Exercise objective: Because the copy must hold no pictures, return the data below with all of its words intact.

Supplied data:
######

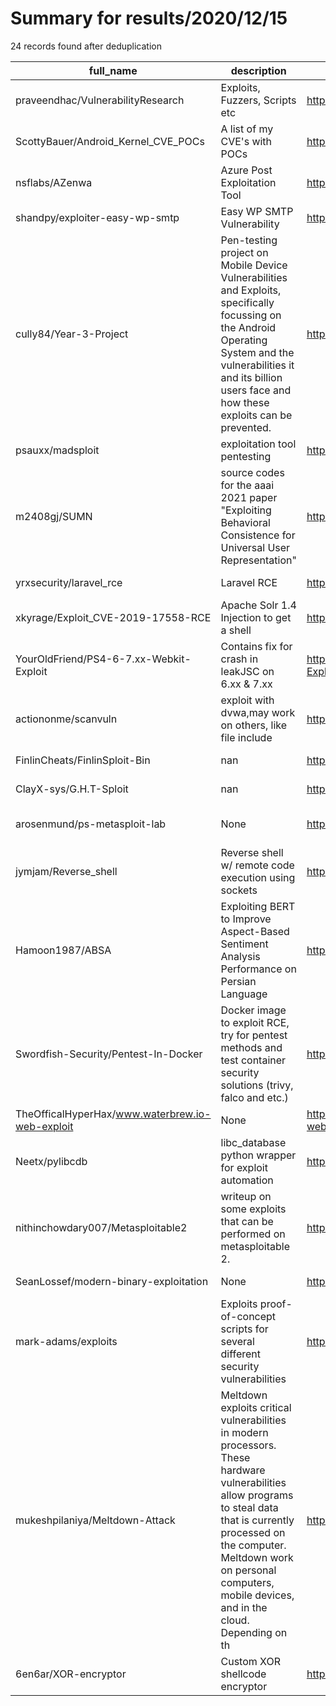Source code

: 
# Summary for results/2020/12/15
    
24 records found after deduplication

| full_name | description | html_url | matched_list | matched_count | pushed_at | size | stargazers_count | language | forks_count | vul_ids |
|-------------------------------------------------|------------------------------------------------------------------------------------------------------------------------------------------------------------------------------------------------------------------------------------------------------------------|--------------------------------------------------------------------|---------------------------------------------|-----------------|---------------------------|--------|--------------------|------------------|---------------|--------------------|
| praveendhac/VulnerabilityResearch | Exploits, Fuzzers, Scripts etc | https://github.com/praveendhac/VulnerabilityResearch | ['exploit'] | 1 | 2020-12-15 06:27:25+00:00 | 237 | 32 | Python | 20 | [] |
| ScottyBauer/Android_Kernel_CVE_POCs | A list of my CVE's with POCs | https://github.com/ScottyBauer/Android_Kernel_CVE_POCs | ['cve poc'] | 1 | 2020-12-15 10:48:39+00:00 | 837 | 637 | C | 212 | [] |
| nsflabs/AZenwa | Azure Post Exploitation Tool | https://github.com/nsflabs/AZenwa | ['exploit'] | 1 | 2020-12-15 22:05:42+00:00 | 1 | 0 | Python | 0 | [] |
| shandpy/exploiter-easy-wp-smtp | Easy WP SMTP Vulnerability | https://github.com/shandpy/exploiter-easy-wp-smtp | ['exploit'] | 1 | 2020-12-15 17:26:11+00:00 | 11 | 1 | Shell | 0 | [] |
| cully84/Year-3-Project | Pen-testing project on Mobile Device Vulnerabilities and Exploits, specifically focussing on the Android Operating System and the vulnerabilities it and its billion users face and how these exploits can be prevented. | https://github.com/cully84/Year-3-Project | ['exploit'] | 1 | 2020-12-15 15:39:55+00:00 | 25417 | 0 | | 0 | [] |
| psauxx/madsploit | exploitation tool pentesting | https://github.com/psauxx/madsploit | ['exploit'] | 1 | 2020-12-15 09:07:18+00:00 | 4 | 5 | Python | 1 | [] |
| m2408gj/SUMN | source codes for the aaai 2021 paper "Exploiting Behavioral Consistence for Universal User Representation" | https://github.com/m2408gj/SUMN | ['exploit'] | 1 | 2020-12-15 07:59:11+00:00 | 0 | 1 | | 0 | [] |
| yrxsecurity/laravel_rce | Laravel RCE | https://github.com/yrxsecurity/laravel_rce | ['rce'] | 1 | 2020-12-15 18:55:52+00:00 | 21 | 0 | PHP | 0 | [] |
| xkyrage/Exploit_CVE-2019-17558-RCE | Apache Solr 1.4 Injection to get a shell | https://github.com/xkyrage/Exploit_CVE-2019-17558-RCE | ['cve-2', 'exploit', 'rce'] | 3 | 2020-12-15 04:40:51+00:00 | 3 | 0 | | 0 | ['CVE-2019-17558'] |
| YourOldFriend/PS4-6-7.xx-Webkit-Exploit | Contains fix for crash in leakJSC on 6.xx & 7.xx | https://github.com/YourOldFriend/PS4-6-7.xx-Webkit-Exploit | ['exploit'] | 1 | 2020-12-15 01:41:01+00:00 | 18 | 1 | JavaScript | 0 | [] |
| actiononme/scanvuln | exploit with dvwa,may work on others, like file include | https://github.com/actiononme/scanvuln | ['exploit'] | 1 | 2020-12-15 00:13:41+00:00 | 30 | 0 | Python | 0 | [] |
| FinlinCheats/FinlinSploit-Bin | nan | https://github.com/FinlinCheats/FinlinSploit-Bin | ['sploit'] | 1 | 2020-12-15 22:52:54+00:00 | 84664 | 0 | nan | 0 | [] |
| ClayX-sys/G.H.T-Sploit | nan | https://github.com/ClayX-sys/G.H.T-Sploit | ['sploit'] | 1 | 2020-12-15 22:06:20+00:00 | 5 | 0 | nan | 0 | [] |
| arosenmund/ps-metasploit-lab | None | https://github.com/arosenmund/ps-metasploit-lab | ['metasploit module OR payload'] | 1 | 2020-12-15 21:58:14+00:00 | 9355 | 0 | PHP | 0 | [] |
| jymjam/Reverse_shell | Reverse shell w/ remote code execution using sockets | https://github.com/jymjam/Reverse_shell | ['remote code execution'] | 1 | 2020-12-15 11:44:26+00:00 | 2 | 0 | Python | 0 | [] |
| Hamoon1987/ABSA | Exploiting BERT to Improve Aspect-Based Sentiment Analysis Performance on Persian Language | https://github.com/Hamoon1987/ABSA | ['exploit'] | 1 | 2020-12-15 18:50:47+00:00 | 27 | 1 | Jupyter Notebook | 1 | [] |
| Swordfish-Security/Pentest-In-Docker | Docker image to exploit RCE, try for pentest methods and test container security solutions (trivy, falco and etc.) | https://github.com/Swordfish-Security/Pentest-In-Docker | ['exploit', 'rce'] | 2 | 2020-12-15 16:52:21+00:00 | 21188 | 33 | Dockerfile | 9 | [] |
| TheOfficalHyperHax/www.waterbrew.io-web-exploit | None | https://github.com/TheOfficalHyperHax/www.waterbrew.io-web-exploit | ['exploit'] | 1 | 2020-12-15 18:22:56+00:00 | 1 | 0 | | 0 | [] |
| Neetx/pylibcdb | libc_database python wrapper for exploit automation | https://github.com/Neetx/pylibcdb | ['exploit'] | 1 | 2020-12-15 14:07:58+00:00 | 38 | 5 | Python | 1 | [] |
| nithinchowdary007/Metasploitable2 | writeup on some exploits that can be performed on metasploitable 2. | https://github.com/nithinchowdary007/Metasploitable2 | ['exploit', 'metasploit module OR payload'] | 2 | 2020-12-15 16:49:33+00:00 | 14 | 0 | | 0 | [] |
| SeanLossef/modern-binary-exploitation | None | https://github.com/SeanLossef/modern-binary-exploitation | ['exploit'] | 1 | 2020-12-15 06:53:44+00:00 | 20 | 0 | Python | 0 | [] |
| mark-adams/exploits | Exploits proof-of-concept scripts for several different security vulnerabilities | https://github.com/mark-adams/exploits | ['exploit'] | 1 | 2020-12-15 22:30:43+00:00 | 2478 | 2 | Go | 0 | [] |
| mukeshpilaniya/Meltdown-Attack | Meltdown exploits critical vulnerabilities in modern processors. These hardware vulnerabilities allow programs to steal data that is currently processed on the computer. Meltdown work on personal computers, mobile devices, and in the cloud. Depending on th | https://github.com/mukeshpilaniya/Meltdown-Attack | ['exploit'] | 1 | 2020-12-15 15:29:24+00:00 | 3730 | 1 | Batchfile | 1 | [] |
| 6en6ar/XOR-encryptor | Custom XOR shellcode encryptor | https://github.com/6en6ar/XOR-encryptor | ['shellcode'] | 1 | 2020-12-15 23:41:50+00:00 | 19854 | 0 | C++ | 0 | [] |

######

Completed task:
Source code

: 
# Summary for results/2020/12/15
    
24 records found after deduplication

| full_name | description | html_url | matched_list | matched_count | pushed_at | size | stargazers_count | language | forks_count | vul_ids |
|-------------------------------------------------|------------------------------------------------------------------------------------------------------------------------------------------------------------------------------------------------------------------------------------------------------------------|--------------------------------------------------------------------|---------------------------------------------|-----------------|---------------------------|--------|--------------------|------------------|---------------|--------------------|
| praveendhac/VulnerabilityResearch | Exploits, Fuzzers, Scripts etc | https://github.com/praveendhac/VulnerabilityResearch | ['exploit'] | 1 | 2020-12-15 06:27:25+00:00 | 237 | 32 | Python | 20 | [] |
| ScottyBauer/Android_Kernel_CVE_POCs | A list of my CVE's with POCs | https://github.com/ScottyBauer/Android_Kernel_CVE_POCs | ['cve poc'] | 1 | 2020-12-15 10:48:39+00:00 | 837 | 637 | C | 212 | [] |
| nsflabs/AZenwa | Azure Post Exploitation Tool | https://github.com/nsflabs/AZenwa | ['exploit'] | 1 | 2020-12-15 22:05:42+00:00 | 1 | 0 | Python | 0 | [] |
| shandpy/exploiter-easy-wp-smtp | Easy WP SMTP Vulnerability | https://github.com/shandpy/exploiter-easy-wp-smtp | ['exploit'] | 1 | 2020-12-15 17:26:11+00:00 | 11 | 1 | Shell | 0 | [] |
| cully84/Year-3-Project | Pen-testing project on Mobile Device Vulnerabilities and Exploits, specifically focussing on the Android Operating System and the vulnerabilities it and its billion users face and how these exploits can be prevented. | https://github.com/cully84/Year-3-Project | ['exploit'] | 1 | 2020-12-15 15:39:55+00:00 | 25417 | 0 | | 0 | [] |
| psauxx/madsploit | exploitation tool pentesting | https://github.com/psauxx/madsploit | ['exploit'] | 1 | 2020-12-15 09:07:18+00:00 | 4 | 5 | Python | 1 | [] |
| m2408gj/SUMN | source codes for the aaai 2021 paper "Exploiting Behavioral Consistence for Universal User Representation" | https://github.com/m2408gj/SUMN | ['exploit'] | 1 | 2020-12-15 07:59:11+00:00 | 0 | 1 | | 0 | [] |
| yrxsecurity/laravel_rce | Laravel RCE | https://github.com/yrxsecurity/laravel_rce | ['rce'] | 1 | 2020-12-15 18:55:52+00:00 | 21 | 0 | PHP | 0 | [] |
| xkyrage/Exploit_CVE-2019-17558-RCE | Apache Solr 1.4 Injection to get a shell | https://github.com/xkyrage/Exploit_CVE-2019-17558-RCE | ['cve-2', 'exploit', 'rce'] | 3 | 2020-12-15 04:40:51+00:00 | 3 | 0 | | 0 | ['CVE-2019-17558'] |
| YourOldFriend/PS4-6-7.xx-Webkit-Exploit | Contains fix for crash in leakJSC on 6.xx & 7.xx | https://github.com/YourOldFriend/PS4-6-7.xx-Webkit-Exploit | ['exploit'] | 1 | 2020-12-15 01:41:01+00:00 | 18 | 1 | JavaScript | 0 | [] |
| actiononme/scanvuln | exploit with dvwa,may work on others, like file include | https://github.com/actiononme/scanvuln | ['exploit'] | 1 | 2020-12-15 00:13:41+00:00 | 30 | 0 | Python | 0 | [] |
| FinlinCheats/FinlinSploit-Bin | nan | https://github.com/FinlinCheats/FinlinSploit-Bin | ['sploit'] | 1 | 2020-12-15 22:52:54+00:00 | 84664 | 0 | nan | 0 | [] |
| ClayX-sys/G.H.T-Sploit | nan | https://github.com/ClayX-sys/G.H.T-Sploit | ['sploit'] | 1 | 2020-12-15 22:06:20+00:00 | 5 | 0 | nan | 0 | [] |
| arosenmund/ps-metasploit-lab | None | https://github.com/arosenmund/ps-metasploit-lab | ['metasploit module OR payload'] | 1 | 2020-12-15 21:58:14+00:00 | 9355 | 0 | PHP | 0 | [] |
| jymjam/Reverse_shell | Reverse shell w/ remote code execution using sockets | https://github.com/jymjam/Reverse_shell | ['remote code execution'] | 1 | 2020-12-15 11:44:26+00:00 | 2 | 0 | Python | 0 | [] |
| Hamoon1987/ABSA | Exploiting BERT to Improve Aspect-Based Sentiment Analysis Performance on Persian Language | https://github.com/Hamoon1987/ABSA | ['exploit'] | 1 | 2020-12-15 18:50:47+00:00 | 27 | 1 | Jupyter Notebook | 1 | [] |
| Swordfish-Security/Pentest-In-Docker | Docker image to exploit RCE, try for pentest methods and test container security solutions (trivy, falco and etc.) | https://github.com/Swordfish-Security/Pentest-In-Docker | ['exploit', 'rce'] | 2 | 2020-12-15 16:52:21+00:00 | 21188 | 33 | Dockerfile | 9 | [] |
| TheOfficalHyperHax/www.waterbrew.io-web-exploit | None | https://github.com/TheOfficalHyperHax/www.waterbrew.io-web-exploit | ['exploit'] | 1 | 2020-12-15 18:22:56+00:00 | 1 | 0 | | 0 | [] |
| Neetx/pylibcdb | libc_database python wrapper for exploit automation | https://github.com/Neetx/pylibcdb | ['exploit'] | 1 | 2020-12-15 14:07:58+00:00 | 38 | 5 | Python | 1 | [] |
| nithinchowdary007/Metasploitable2 | writeup on some exploits that can be performed on metasploitable 2. | https://github.com/nithinchowdary007/Metasploitable2 | ['exploit', 'metasploit module OR payload'] | 2 | 2020-12-15 16:49:33+00:00 | 14 | 0 | | 0 | [] |
| SeanLossef/modern-binary-exploitation | None | https://github.com/SeanLossef/modern-binary-exploitation | ['exploit'] | 1 | 2020-12-15 06:53:44+00:00 | 20 | 0 | Python | 0 | [] |
| mark-adams/exploits | Exploits proof-of-concept scripts for several different security vulnerabilities | https://github.com/mark-adams/exploits | ['exploit'] | 1 | 2020-12-15 22:30:43+00:00 | 2478 | 2 | Go | 0 | [] |
| mukeshpilaniya/Meltdown-Attack | Meltdown exploits critical vulnerabilities in modern processors. These hardware vulnerabilities allow programs to steal data that is currently processed on the computer. Meltdown work on personal computers, mobile devices, and in the cloud. Depending on th | https://github.com/mukeshpilaniya/Meltdown-Attack | ['exploit'] | 1 | 2020-12-15 15:29:24+00:00 | 3730 | 1 | Batchfile | 1 | [] |
| 6en6ar/XOR-encryptor | Custom XOR shellcode encryptor | https://github.com/6en6ar/XOR-encryptor | ['shellcode'] | 1 | 2020-12-15 23:41:50+00:00 | 19854 | 0 | C++ | 0 | [] |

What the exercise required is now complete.